# Exercise material

- - - -

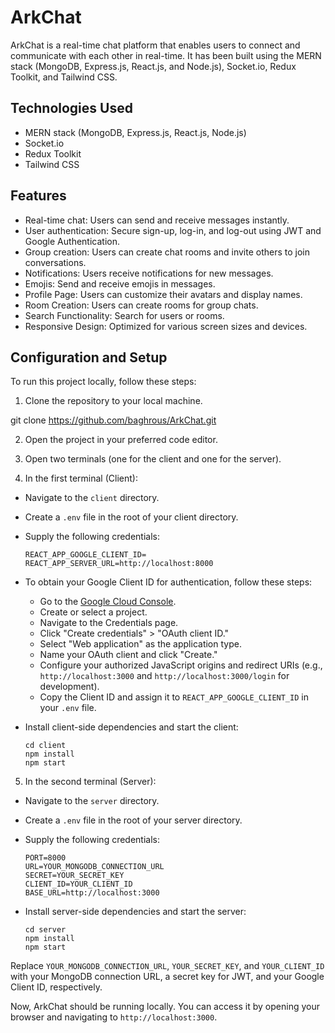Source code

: # ArkChat

ArkChat is a real-time chat platform that enables users to connect and communicate with each other in real-time. It has been built using the MERN stack (MongoDB, Express.js, React.js, and Node.js), Socket.io, Redux Toolkit, and Tailwind CSS.

## Technologies Used

- MERN stack (MongoDB, Express.js, React.js, Node.js)
- Socket.io
- Redux Toolkit
- Tailwind CSS

## Features

- Real-time chat: Users can send and receive messages instantly.
- User authentication: Secure sign-up, log-in, and log-out using JWT and Google Authentication.
- Group creation: Users can create chat rooms and invite others to join conversations.
- Notifications: Users receive notifications for new messages.
- Emojis: Send and receive emojis in messages.
- Profile Page: Users can customize their avatars and display names.
- Room Creation: Users can create rooms for group chats.
- Search Functionality: Search for users or rooms.
- Responsive Design: Optimized for various screen sizes and devices.

## Configuration and Setup

To run this project locally, follow these steps:

1. Clone the repository to your local machine.

git clone https://github.com/baghrous/ArkChat.git


2. Open the project in your preferred code editor.

3. Open two terminals (one for the client and one for the server).

4. In the first terminal (Client):

- Navigate to the `client` directory.
- Create a `.env` file in the root of your client directory.
- Supply the following credentials:

  ```
  REACT_APP_GOOGLE_CLIENT_ID=
  REACT_APP_SERVER_URL=http://localhost:8000
  ```

- To obtain your Google Client ID for authentication, follow these steps:
  - Go to the [Google Cloud Console](https://console.cloud.google.com/).
  - Create or select a project.
  - Navigate to the Credentials page.
  - Click "Create credentials" > "OAuth client ID."
  - Select "Web application" as the application type.
  - Name your OAuth client and click "Create."
  - Configure your authorized JavaScript origins and redirect URIs (e.g., `http://localhost:3000` and `http://localhost:3000/login` for development).
  - Copy the Client ID and assign it to `REACT_APP_GOOGLE_CLIENT_ID` in your `.env` file.

- Install client-side dependencies and start the client:

  ```
  cd client
  npm install
  npm start
  ```

5. In the second terminal (Server):

- Navigate to the `server` directory.
- Create a `.env` file in the root of your server directory.
- Supply the following credentials:

  ```
  PORT=8000
  URL=YOUR_MONGODB_CONNECTION_URL
  SECRET=YOUR_SECRET_KEY
  CLIENT_ID=YOUR_CLIENT_ID
  BASE_URL=http://localhost:3000
  ```

- Install server-side dependencies and start the server:

  ```
  cd server
  npm install
  npm start
  ```

Replace `YOUR_MONGODB_CONNECTION_URL`, `YOUR_SECRET_KEY`, and `YOUR_CLIENT_ID` with your MongoDB connection URL, a secret key for JWT, and your Google Client ID, respectively.

Now, ArkChat should be running locally. You can access it by opening your browser and navigating to `http://localhost:3000`.
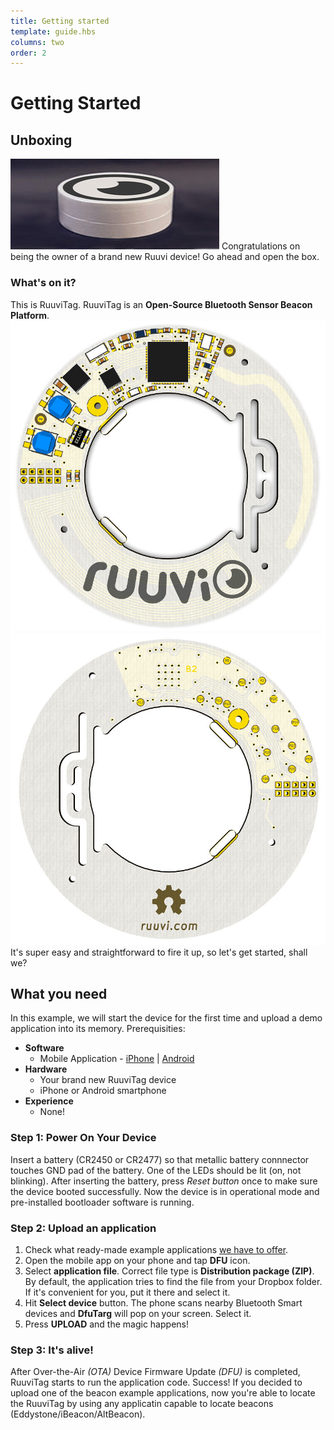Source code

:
 ```yaml
---
title: Getting started
template: guide.hbs
columns: two
order: 2
---
```


# Getting Started
## Unboxing
![](/assets/images/ruuvitag-box.jpg)
Congratulations on being the owner of a brand new Ruuvi device! Go ahead and open the box.

### What's on it?

This is RuuviTag. RuuviTag is an **Open-Source Bluetooth Sensor Beacon Platform**.
![](/assets/images/ruuvitag-top.jpg)
![](/assets/images/ruuvitag-bottom.jpg)
It's super easy and straightforward to fire it up, so let's get started, shall we?

## What you need

In this example, we will start the device for the first time and upload a demo application into its memory. Prerequisities:
* **Software**
  * Mobile Application - [iPhone](https://itunes.apple.com/us/app/nrf-toolbox/id820906058) | [Android](https://play.google.com/store/apps/details?id=no.nordicsemi.android.nrftoolbox)
* **Hardware**
  * Your brand new RuuviTag device
  * iPhone or Android smartphone
* **Experience**
  * None!

### Step 1: Power On Your Device
Insert a battery (CR2450 or CR2477) so that metallic battery connnector touches GND pad of the battery. One of the LEDs should be lit (on, not blinking). After inserting the battery, press _Reset button_ once to make sure the device booted successfully. Now the device is in operational mode and pre-installed bootloader software is running.

### Step 2: Upload an application
1. Check what ready-made example applications [we have to offer](/guide/getting-started/examples).
2. Open the mobile app on your phone and tap **DFU** icon.
3. Select **application file**. Correct file type is **Distribution package (ZIP)**. By default, the application tries to find the file from your Dropbox folder. If it's convenient for you, put it there and select it.
4. Hit **Select device** button. The phone scans nearby Bluetooth Smart devices and **DfuTarg** will pop on your screen. Select it.
5. Press **UPLOAD** and the magic happens!

### Step 3: It's alive!

After Over-the-Air _(OTA)_ Device Firmware Update _(DFU)_ is completed, RuuviTag starts to run the application code. Success! If you decided to upload one of the beacon example applications, now you're able to locate the RuuviTag by using any applicatin capable to locate beacons (Eddystone/iBeacon/AltBeacon).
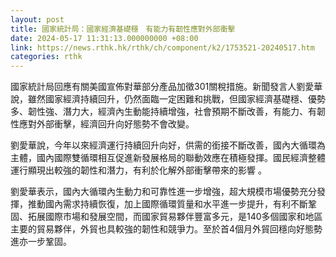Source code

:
 ```yaml
---
layout: post
title: 國家統計局：國家經濟基礎穩　有能力有韌性應對外部衝擊
date: 2024-05-17 11:31:13.000000000 +08:00
link: https://news.rthk.hk/rthk/ch/component/k2/1753521-20240517.htm
categories: rthk
---
```


國家統計局回應有關美國宣佈對華部分產品加徵301關稅措施。新聞發言人劉愛華說，雖然國家經濟持續回升，仍然面臨一定困難和挑戰，但國家經濟基礎穩、優勢多、韌性強、潛力大，經濟內生動能持續增強，社會預期不斷改善，有能力、有韌性應對外部衝擊，經濟回升向好態勢不會改變。

劉愛華說，今年以來經濟運行持續回升向好，供需的銜接不斷改善，國內大循環為主體，國內國際雙循環相互促進新發展格局的聯動效應在積極發揮。國民經濟整體運行顯現出較強的韌性和潛力，有利於化解外部衝擊帶來的影響 。

劉愛華表示，國內大循環內生動力和可靠性進一步增強，超大規模市場優勢充分發揮，推動國內需求持續恢復，加上國際循環質量和水平進一步提升，有利不斷鞏固、拓展國際市場和發展空間，而國家貿易夥伴豐富多元，是140多個國家和地區主要的貿易夥伴，外貿也具較強的韌性和競爭力。至於首4個月外貿回穩向好態勢進亦一步鞏固。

- - - -

# What to work on
Repeat the entries above verbatim, but only from the line that has "## Configuration and Setup" down to the line that has "- Name your", inclusive.

# Result of the exercise
## Configuration and Setup

To run this project locally, follow these steps:

1. Clone the repository to your local machine.

git clone https://github.com/baghrous/ArkChat.git


2. Open the project in your preferred code editor.

3. Open two terminals (one for the client and one for the server).

4. In the first terminal (Client):

- Navigate to the `client` directory.
- Create a `.env` file in the root of your client directory.
- Supply the following credentials:

  ```
  REACT_APP_GOOGLE_CLIENT_ID=
  REACT_APP_SERVER_URL=http://localhost:8000
  ```

- To obtain your Google Client ID for authentication, follow these steps:
  - Go to the [Google Cloud Console](https://console.cloud.google.com/).
  - Create or select a project.
  - Navigate to the Credentials page.
  - Click "Create credentials" > "OAuth client ID."
  - Select "Web application" as the application type.
  - Name your OAuth client and click "Create."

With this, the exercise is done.